Another example of a plant that moves when touched is the sundew or Drosera rotundifolia. This carnivorous plant is known for the sticky tentacles that it uses to capture prey. When an insect lands on one of these tentacles, the “dew” around it will curl inward and trap the insect between two more dew tentacles that curl inward. The dew contains digestive enzymes specific to insects, and it will break down the insect until all that is left are its exoskeleton and liquid contents.
The leafy liverwort (Conocephalum conical)
This plant moves when touched in a different way than other examples. Its leaves become concave, allowing the plant to fold in on itself. This movement is small; however, it can be treated as a “breathing” motion. The movement begins when the plant is touched and stops almost immediately after cessation of contact.
The bladderwort is a carnivorous plant that snaps shut its traps when prey swims into it. The traps consist of many thin, sensitive hairs that trigger the trap to close when touched by anything as small as a single water molecule. This plant is similar to the Venus flytrap in how it moves; both plants produce an acid inside their leaves that breaks down their prey.
This plant moves when touched uniquely. When it is disturbed, its stem and leaf veins stretch, pulling the leaves inward from where they were growing. This movement lasts for about one hour before the plant has achieved equilibrium again.
The Monstera vine is a very large plant that can be found in moist, tropical forests. The vines of the monstera can support the weight of many other plants and animals due to their unique movement. When the vines grow too long, they will begin sagging, producing special proteins called expansins that cause cell walls to expand and soften. The vines then use hydraulic pressure to suck water into new vine regions, effectively elongating itself.
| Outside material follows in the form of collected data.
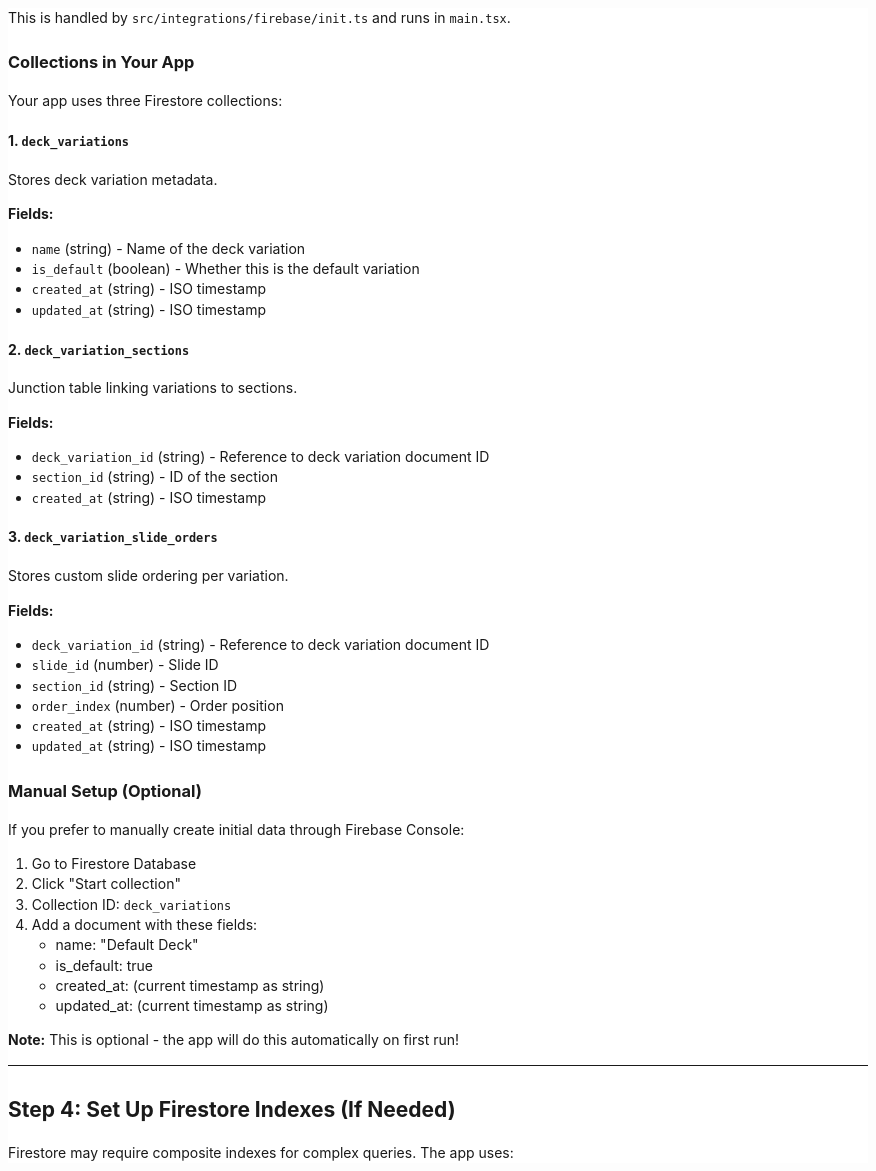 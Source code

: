 This is handled by `src/integrations/firebase/init.ts` and runs in `main.tsx`.

### Collections in Your App

Your app uses three Firestore collections:

#### 1. `deck_variations`
Stores deck variation metadata.

**Fields:**
- `name` (string) - Name of the deck variation
- `is_default` (boolean) - Whether this is the default variation
- `created_at` (string) - ISO timestamp
- `updated_at` (string) - ISO timestamp

#### 2. `deck_variation_sections`
Junction table linking variations to sections.

**Fields:**
- `deck_variation_id` (string) - Reference to deck variation document ID
- `section_id` (string) - ID of the section
- `created_at` (string) - ISO timestamp

#### 3. `deck_variation_slide_orders`
Stores custom slide ordering per variation.

**Fields:**
- `deck_variation_id` (string) - Reference to deck variation document ID
- `slide_id` (number) - Slide ID
- `section_id` (string) - Section ID
- `order_index` (number) - Order position
- `created_at` (string) - ISO timestamp
- `updated_at` (string) - ISO timestamp

### Manual Setup (Optional)

If you prefer to manually create initial data through Firebase Console:

1. Go to Firestore Database
2. Click "Start collection"
3. Collection ID: `deck_variations`
4. Add a document with these fields:
   - name: "Default Deck"
   - is_default: true
   - created_at: (current timestamp as string)
   - updated_at: (current timestamp as string)

**Note:** This is optional - the app will do this automatically on first run!

---

## Step 4: Set Up Firestore Indexes (If Needed)

Firestore may require composite indexes for complex queries. The app uses:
The Catasetum flower has been observed to move when touched. It is a very small orchid that emits a sharp, popping sound from its flowers. When the plant is touched, it will release an explosive pollen packet, which propels the pollen several inches away from the flower. The plant can shoot these packets at speeds of up to 30 miles per hour, which is good evidence of how crowded these plants can get.
The acacia tree is a well-known example of a plant that moves when touched. The leaves of this tree are very sharp and will cut up bare feet or hands that brush against them. These leaves are unique because they can lean to one side or another, depending on how the tree’s branches are oriented. The leaves will either turn left or right because the smaller branches of the acacias tend to grow more towards light than away from it. If a branch does not receive much sunlight, it grows to maximize its exposure to light.
Many more examples of plants move when touched, some being good and some being bad or dangerous to humans. There is a lot of research on this topic, so there should be more information available soon. Thank you for listening to this brief article about plants that move when touched!